● **Directions for this task**: Leave the pictures out, and transcribe the material below exactly from the line with "There are no" to the line with "then I added", both lines included.
⁂
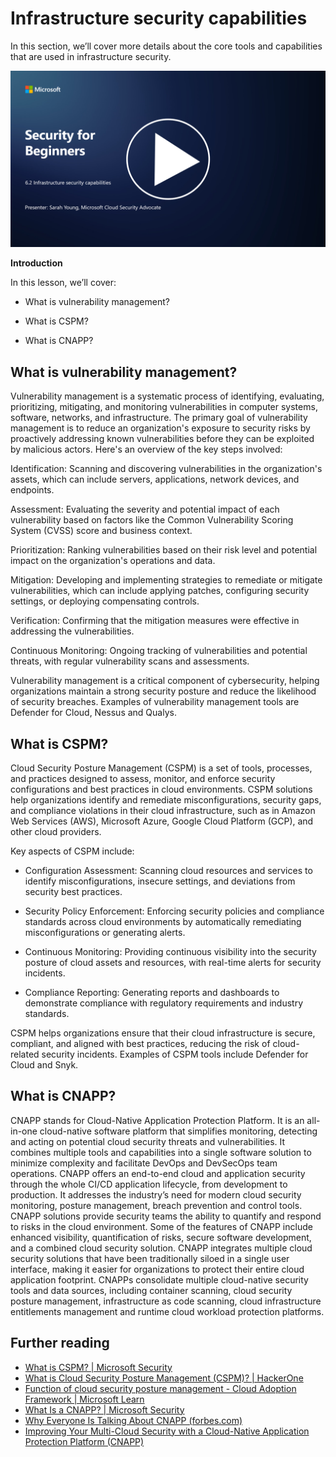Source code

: # Infrastructure security capabilities

In this section, we’ll cover more details about the core tools and capabilities that are used in infrastructure security.

[![Watch the video](images/6-2_placeholder.png)](https://learn-video.azurefd.net/vod/player?id=cc87bbae-0fea-4899-9f09-868724719b96)

**Introduction**

In this lesson, we’ll cover:

- What is vulnerability management?

- What is CSPM?

- What is CNAPP?

## What is vulnerability management?

Vulnerability management is a systematic process of identifying, evaluating, prioritizing, mitigating, and monitoring vulnerabilities in computer systems, software, networks, and infrastructure. The primary goal of vulnerability management is to reduce an organization's exposure to security risks by proactively addressing known vulnerabilities before they can be exploited by malicious actors. Here's an overview of the key steps involved:

Identification: Scanning and discovering vulnerabilities in the organization's assets, which can include servers, applications, network devices, and endpoints.

Assessment: Evaluating the severity and potential impact of each vulnerability based on factors like the Common Vulnerability Scoring System (CVSS) score and business context.

Prioritization: Ranking vulnerabilities based on their risk level and potential impact on the organization's operations and data.

Mitigation: Developing and implementing strategies to remediate or mitigate vulnerabilities, which can include applying patches, configuring security settings, or deploying compensating controls.

Verification: Confirming that the mitigation measures were effective in addressing the vulnerabilities.

Continuous Monitoring: Ongoing tracking of vulnerabilities and potential threats, with regular vulnerability scans and assessments.

Vulnerability management is a critical component of cybersecurity, helping organizations maintain a strong security posture and reduce the likelihood of security breaches. Examples of vulnerability management tools are Defender for Cloud, Nessus and Qualys.

## What is CSPM?

Cloud Security Posture Management (CSPM) is a set of tools, processes, and practices designed to assess, monitor, and enforce security configurations and best practices in cloud environments. CSPM solutions help organizations identify and remediate misconfigurations, security gaps, and compliance violations in their cloud infrastructure, such as in Amazon Web Services (AWS), Microsoft Azure, Google Cloud Platform (GCP), and other cloud providers.

Key aspects of CSPM include:

- Configuration Assessment: Scanning cloud resources and services to identify misconfigurations, insecure settings, and deviations from security best practices.

- Security Policy Enforcement: Enforcing security policies and compliance standards across cloud environments by automatically remediating misconfigurations or generating alerts.

- Continuous Monitoring: Providing continuous visibility into the security posture of cloud assets and resources, with real-time alerts for security incidents.

- Compliance Reporting: Generating reports and dashboards to demonstrate compliance with regulatory requirements and industry standards.

CSPM helps organizations ensure that their cloud infrastructure is secure, compliant, and aligned with best practices, reducing the risk of cloud-related security incidents. Examples of CSPM tools include Defender for Cloud and Snyk.

## What is CNAPP?

CNAPP stands for Cloud-Native Application Protection Platform. It is an all-in-one cloud-native software platform that simplifies monitoring, detecting and acting on potential cloud security threats and vulnerabilities. It combines multiple tools and capabilities into a single software solution to minimize complexity and facilitate DevOps and DevSecOps team operations. CNAPP offers an end-to-end cloud and application security through the whole CI/CD application lifecycle, from development to production. It addresses the industry’s need for modern cloud security monitoring, posture management, breach prevention and control tools. CNAPP solutions provide security teams the ability to quantify and respond to risks in the cloud environment. Some of the features of CNAPP include enhanced visibility, quantification of risks, secure software development, and a combined cloud security solution. CNAPP integrates multiple cloud security solutions that have been traditionally siloed in a single user interface, making it easier for organizations to protect their entire cloud application footprint. CNAPPs consolidate multiple cloud-native security tools and data sources, including container scanning, cloud security posture management, infrastructure as code scanning, cloud infrastructure entitlements management and runtime cloud workload protection platforms.

## Further reading
- [What is CSPM? | Microsoft Security](https://www.microsoft.com/security/business/security-101/what-is-cspm?WT.mc_id=academic-96948-sayoung)
- [What is Cloud Security Posture Management (CSPM)? | HackerOne](https://www.hackerone.com/knowledge-center/what-cloud-security-posture-management)
- [Function of cloud security posture management - Cloud Adoption Framework | Microsoft Learn](https://learn.microsoft.com/azure/cloud-adoption-framework/organize/cloud-security-posture-management?WT.mc_id=academic-96948-sayoung)
- [What Is a CNAPP? | Microsoft Security](https://www.microsoft.com/security/business/security-101/what-is-cnapp?WT.mc_id=academic-96948-sayoung)
- [Why Everyone Is Talking About CNAPP (forbes.com)](https://www.forbes.com/sites/forbestechcouncil/2021/12/10/why-everyone-is-talking-about-cnapp/?sh=567275ca1549)
- [Improving Your Multi-Cloud Security with a Cloud-Native Application Protection Platform (CNAPP)](https://www.youtube.com/watch?v=5w42kQ_QjZg&t=212s)


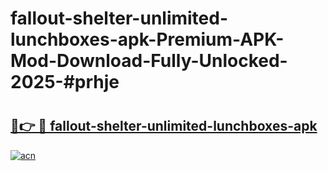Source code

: # fallout-shelter-unlimited-lunchboxes-apk-Premium-APK-Mod-Download-Fully-Unlocked-2025-#prhje

# <h2><a href="https://bedroomkl.my?title=fallout-shelter-unlimited-lunchboxes-apk&ref=1AP">🔗👉 🔴 fallout-shelter-unlimited-lunchboxes-apk</a></h2>

[![acn](https://github.com/user-attachments/assets/0f9c940e-d8b0-45ae-aac7-cd30a18b3e1c)](https://bedroomkl.my?title=fallout-shelter-unlimited-lunchboxes-apk&ref=1AP)

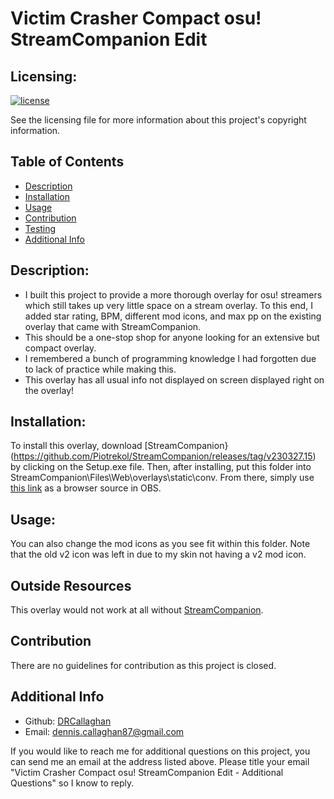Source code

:# Victim Crasher Compact osu! StreamCompanion Edit

  ## Licensing:
  [![license](https://img.shields.io/badge/license-MIT_License-blue)](https://shields.io/)

  See the licensing file for more information about this project's copyright information.

  ## Table of Contents
  - [Description](#description)
  - [Installation](#installation)
  - [Usage](#usage)
  - [Contribution](#contribution)
  - [Testing](#testing)
  - [Additional Info](#additional-info)

  ## Description:
  - I built this project to provide a more thorough overlay for osu! streamers which still takes up very little space on a stream overlay. To this end, I added star rating, BPM, different mod icons, and max pp on the existing overlay that came with StreamCompanion.
  - This should be a one-stop shop for anyone looking for an extensive but compact overlay.
  - I remembered a bunch of programming knowledge I had forgotten due to lack of practice while making this.
  - This overlay has all usual info not displayed on screen displayed right on the overlay!

  ## Installation:
  To install this overlay, download [StreamCompanion}(https://github.com/Piotrekol/StreamCompanion/releases/tag/v230327.15) by clicking on the Setup.exe file. Then, after installing, put this folder into StreamCompanion\Files\Web\overlays\static\conv. From there, simply use [this link](http://localhost:20727/overlays/static/conv/VictimCrasherCompactDioEdit/) as a browser source in OBS.

  ## Usage:
  You can also change the mod icons as you see fit within this folder. Note that the old v2 icon was left in due to my skin not having a v2 mod icon.

  ## Outside Resources
  This overlay would not work at all without [StreamCompanion](https://github.com/Piotrekol/StreamCompanion).
  
  

  ## Contribution
  There are no guidelines for contribution as this project is closed.

  ## Additional Info
  - Github: [DRCallaghan](https://github.com/DRCallaghan)
  - Email: dennis.callaghan87@gmail.com

  If you would like to reach me for additional questions on this project, you can send me an email at the address listed above. Please title your email "Victim Crasher Compact osu! StreamCompanion Edit - Additional Questions" so I know to reply.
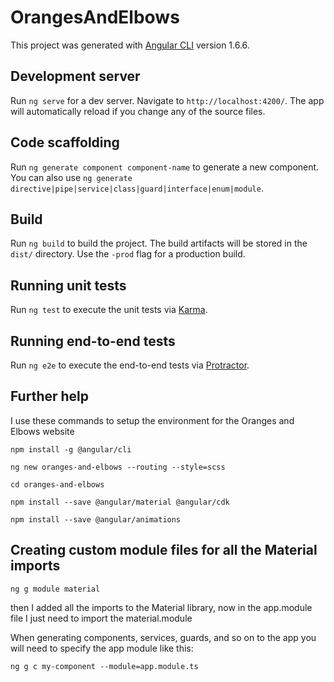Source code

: # OrangesAndElbows

This project was generated with [Angular CLI](https://github.com/angular/angular-cli) version 1.6.6.

## Development server

Run `ng serve` for a dev server. Navigate to `http://localhost:4200/`. The app will automatically reload if you change any of the source files.

## Code scaffolding

Run `ng generate component component-name` to generate a new component. You can also use `ng generate directive|pipe|service|class|guard|interface|enum|module`.

## Build

Run `ng build` to build the project. The build artifacts will be stored in the `dist/` directory. Use the `-prod` flag for a production build.

## Running unit tests

Run `ng test` to execute the unit tests via [Karma](https://karma-runner.github.io).

## Running end-to-end tests

Run `ng e2e` to execute the end-to-end tests via [Protractor](http://www.protractortest.org/).

## Further help

I use these commands to setup the environment for the Oranges and Elbows website

`npm install -g @angular/cli`

`ng new oranges-and-elbows --routing --style=scss`

`cd oranges-and-elbows`

`npm install --save @angular/material @angular/cdk`

`npm install --save @angular/animations`

## Creating custom module files for all the Material imports

`ng g module material`

then I added all the imports to the Material library, now in the app.module file I just need to import the material.module

When generating components, services, guards, and so on to the app you will need to specify the app module like this:

`ng g c my-component --module=app.module.ts`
⁂
● **Result**:
  There are no guidelines for contribution as this project is closed.

  ## Additional Info
  - Github: [DRCallaghan](https://github.com/DRCallaghan)
  - Email: dennis.callaghan87@gmail.com

  If you would like to reach me for additional questions on this project, you can send me an email at the address listed above. Please title your email "Victim Crasher Compact osu! StreamCompanion Edit - Additional Questions" so I know to reply.
Source code

: # OrangesAndElbows

This project was generated with [Angular CLI](https://github.com/angular/angular-cli) version 1.6.6.

## Development server

Run `ng serve` for a dev server. Navigate to `http://localhost:4200/`. The app will automatically reload if you change any of the source files.

## Code scaffolding

Run `ng generate component component-name` to generate a new component. You can also use `ng generate directive|pipe|service|class|guard|interface|enum|module`.

## Build

Run `ng build` to build the project. The build artifacts will be stored in the `dist/` directory. Use the `-prod` flag for a production build.

## Running unit tests

Run `ng test` to execute the unit tests via [Karma](https://karma-runner.github.io).

## Running end-to-end tests

Run `ng e2e` to execute the end-to-end tests via [Protractor](http://www.protractortest.org/).

## Further help

I use these commands to setup the environment for the Oranges and Elbows website

`npm install -g @angular/cli`

`ng new oranges-and-elbows --routing --style=scss`

`cd oranges-and-elbows`

`npm install --save @angular/material @angular/cdk`

`npm install --save @angular/animations`

## Creating custom module files for all the Material imports

`ng g module material`

then I added all the imports to the Material library, now in the app.module file I just need to import the material.module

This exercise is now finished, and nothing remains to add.